---- Provided entries

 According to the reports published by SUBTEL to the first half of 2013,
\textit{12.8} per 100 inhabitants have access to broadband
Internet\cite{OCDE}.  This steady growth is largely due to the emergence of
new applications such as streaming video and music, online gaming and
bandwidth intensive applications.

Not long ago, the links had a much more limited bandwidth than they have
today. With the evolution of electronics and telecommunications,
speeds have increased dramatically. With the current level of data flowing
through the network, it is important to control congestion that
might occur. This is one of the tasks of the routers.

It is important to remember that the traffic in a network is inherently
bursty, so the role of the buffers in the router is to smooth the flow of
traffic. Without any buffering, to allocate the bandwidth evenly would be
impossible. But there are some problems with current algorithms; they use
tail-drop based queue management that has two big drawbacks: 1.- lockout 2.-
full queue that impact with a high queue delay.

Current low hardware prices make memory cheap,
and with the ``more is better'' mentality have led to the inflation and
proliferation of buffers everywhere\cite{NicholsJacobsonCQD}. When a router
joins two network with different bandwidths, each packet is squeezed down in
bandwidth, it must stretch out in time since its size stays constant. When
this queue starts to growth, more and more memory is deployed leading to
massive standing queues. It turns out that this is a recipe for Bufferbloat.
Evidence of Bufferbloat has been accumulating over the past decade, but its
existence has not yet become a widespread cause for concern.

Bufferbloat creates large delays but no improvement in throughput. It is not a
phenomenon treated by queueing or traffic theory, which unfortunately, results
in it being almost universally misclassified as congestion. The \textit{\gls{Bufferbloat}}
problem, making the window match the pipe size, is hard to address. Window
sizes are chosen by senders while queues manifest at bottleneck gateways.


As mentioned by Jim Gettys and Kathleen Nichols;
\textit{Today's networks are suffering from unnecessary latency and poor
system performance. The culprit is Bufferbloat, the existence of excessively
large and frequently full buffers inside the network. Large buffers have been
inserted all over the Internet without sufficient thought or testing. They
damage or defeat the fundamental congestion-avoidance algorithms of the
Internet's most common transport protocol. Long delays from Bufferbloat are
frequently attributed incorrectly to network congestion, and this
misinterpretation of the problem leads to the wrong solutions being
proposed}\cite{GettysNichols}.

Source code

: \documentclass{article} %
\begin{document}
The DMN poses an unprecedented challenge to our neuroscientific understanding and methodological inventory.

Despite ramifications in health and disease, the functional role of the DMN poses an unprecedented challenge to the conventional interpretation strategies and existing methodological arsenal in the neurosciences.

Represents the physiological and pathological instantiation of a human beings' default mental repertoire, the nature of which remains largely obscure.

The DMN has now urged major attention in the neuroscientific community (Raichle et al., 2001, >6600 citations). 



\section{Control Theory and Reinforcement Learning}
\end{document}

--------
---- Provided entries

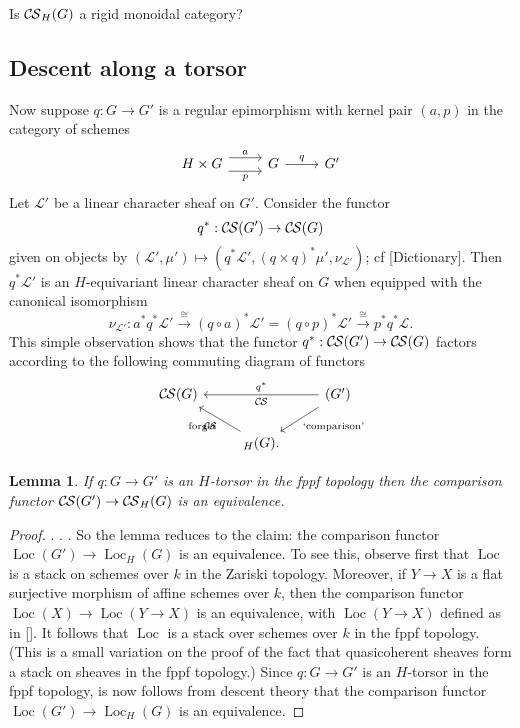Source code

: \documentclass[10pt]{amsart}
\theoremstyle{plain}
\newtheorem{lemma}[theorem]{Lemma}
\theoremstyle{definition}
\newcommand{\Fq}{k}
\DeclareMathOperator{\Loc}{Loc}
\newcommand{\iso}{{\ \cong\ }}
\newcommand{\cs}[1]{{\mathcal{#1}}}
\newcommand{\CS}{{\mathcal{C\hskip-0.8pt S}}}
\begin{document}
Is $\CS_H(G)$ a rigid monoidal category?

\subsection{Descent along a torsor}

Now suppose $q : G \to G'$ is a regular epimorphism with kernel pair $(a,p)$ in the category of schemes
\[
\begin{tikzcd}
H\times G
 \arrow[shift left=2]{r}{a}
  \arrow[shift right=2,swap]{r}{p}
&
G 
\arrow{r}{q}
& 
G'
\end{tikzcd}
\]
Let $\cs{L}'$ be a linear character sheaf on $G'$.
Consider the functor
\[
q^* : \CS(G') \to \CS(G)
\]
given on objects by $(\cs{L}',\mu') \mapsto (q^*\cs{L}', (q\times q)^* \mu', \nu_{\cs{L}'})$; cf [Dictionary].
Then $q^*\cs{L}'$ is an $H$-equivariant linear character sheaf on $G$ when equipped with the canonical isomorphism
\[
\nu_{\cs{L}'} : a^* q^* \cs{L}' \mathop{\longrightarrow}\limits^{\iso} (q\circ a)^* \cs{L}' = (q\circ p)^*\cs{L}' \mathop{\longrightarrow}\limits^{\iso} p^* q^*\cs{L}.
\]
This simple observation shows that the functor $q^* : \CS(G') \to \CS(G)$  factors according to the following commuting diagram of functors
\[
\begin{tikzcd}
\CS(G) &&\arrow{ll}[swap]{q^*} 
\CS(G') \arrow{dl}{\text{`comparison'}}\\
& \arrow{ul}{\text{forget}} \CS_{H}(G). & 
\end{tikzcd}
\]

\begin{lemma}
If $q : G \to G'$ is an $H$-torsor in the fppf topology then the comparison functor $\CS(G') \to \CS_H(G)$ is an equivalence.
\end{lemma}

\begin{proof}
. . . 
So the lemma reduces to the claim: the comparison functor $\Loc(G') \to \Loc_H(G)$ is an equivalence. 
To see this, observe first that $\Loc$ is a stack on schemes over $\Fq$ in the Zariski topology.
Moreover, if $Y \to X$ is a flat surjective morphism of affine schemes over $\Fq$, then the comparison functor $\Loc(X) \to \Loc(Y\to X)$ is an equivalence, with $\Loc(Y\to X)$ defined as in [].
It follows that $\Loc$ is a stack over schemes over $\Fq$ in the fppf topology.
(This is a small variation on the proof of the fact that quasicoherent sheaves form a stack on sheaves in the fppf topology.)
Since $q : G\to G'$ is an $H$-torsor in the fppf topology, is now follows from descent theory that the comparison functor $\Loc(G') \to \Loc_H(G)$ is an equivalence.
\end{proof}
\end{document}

--------
---- Provided entries

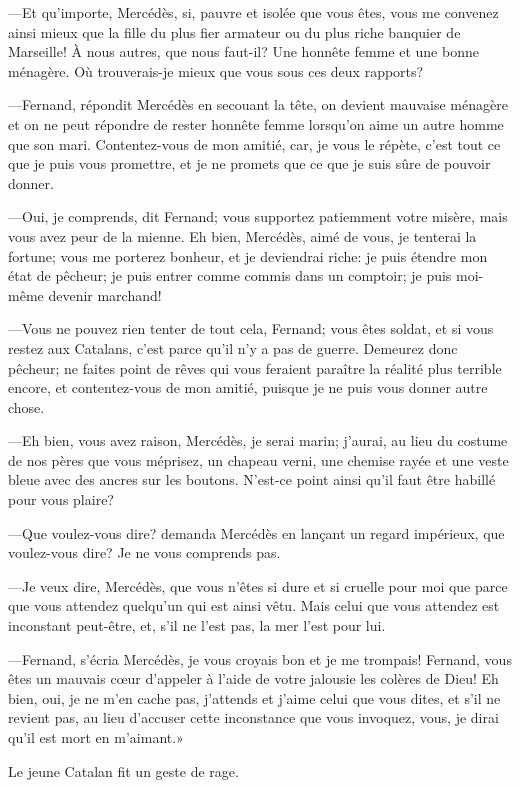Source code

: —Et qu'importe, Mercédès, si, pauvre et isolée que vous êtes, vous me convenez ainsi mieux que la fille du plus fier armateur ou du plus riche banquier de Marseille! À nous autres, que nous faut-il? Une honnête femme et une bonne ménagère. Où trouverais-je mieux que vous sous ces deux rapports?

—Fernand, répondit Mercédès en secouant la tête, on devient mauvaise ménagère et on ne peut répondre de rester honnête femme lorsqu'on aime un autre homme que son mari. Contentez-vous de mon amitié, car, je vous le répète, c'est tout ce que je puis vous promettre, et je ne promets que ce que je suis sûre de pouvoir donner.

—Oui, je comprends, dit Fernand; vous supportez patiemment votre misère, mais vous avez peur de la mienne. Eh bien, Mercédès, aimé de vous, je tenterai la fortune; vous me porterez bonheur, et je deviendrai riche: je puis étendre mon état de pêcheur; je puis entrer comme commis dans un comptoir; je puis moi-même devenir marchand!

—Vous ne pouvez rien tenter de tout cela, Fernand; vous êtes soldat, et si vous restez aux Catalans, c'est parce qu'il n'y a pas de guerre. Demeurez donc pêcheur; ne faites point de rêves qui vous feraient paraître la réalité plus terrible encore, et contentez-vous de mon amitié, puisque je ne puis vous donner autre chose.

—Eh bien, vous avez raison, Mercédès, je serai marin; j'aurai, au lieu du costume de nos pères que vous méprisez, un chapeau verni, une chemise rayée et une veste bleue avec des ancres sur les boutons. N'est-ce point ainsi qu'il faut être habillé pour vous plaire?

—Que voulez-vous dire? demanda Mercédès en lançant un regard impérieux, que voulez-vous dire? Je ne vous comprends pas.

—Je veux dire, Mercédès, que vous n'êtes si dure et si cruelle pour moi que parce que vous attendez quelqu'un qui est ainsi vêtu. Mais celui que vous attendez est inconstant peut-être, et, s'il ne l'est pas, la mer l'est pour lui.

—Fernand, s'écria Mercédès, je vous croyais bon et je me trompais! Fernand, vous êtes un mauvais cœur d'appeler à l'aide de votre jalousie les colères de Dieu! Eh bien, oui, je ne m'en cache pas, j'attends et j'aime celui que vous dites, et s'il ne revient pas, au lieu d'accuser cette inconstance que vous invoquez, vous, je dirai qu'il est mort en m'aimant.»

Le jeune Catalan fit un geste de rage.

--------

= Prompt =
An exact copy of the lines above, from the one containing "According to the reports" through the one containing "today. With the", is the whole of the answer.

= Output of the task =
 According to the reports published by SUBTEL to the first half of 2013,
\textit{12.8} per 100 inhabitants have access to broadband
Internet\cite{OCDE}.  This steady growth is largely due to the emergence of
new applications such as streaming video and music, online gaming and
bandwidth intensive applications.

Not long ago, the links had a much more limited bandwidth than they have
today. With the evolution of electronics and telecommunications,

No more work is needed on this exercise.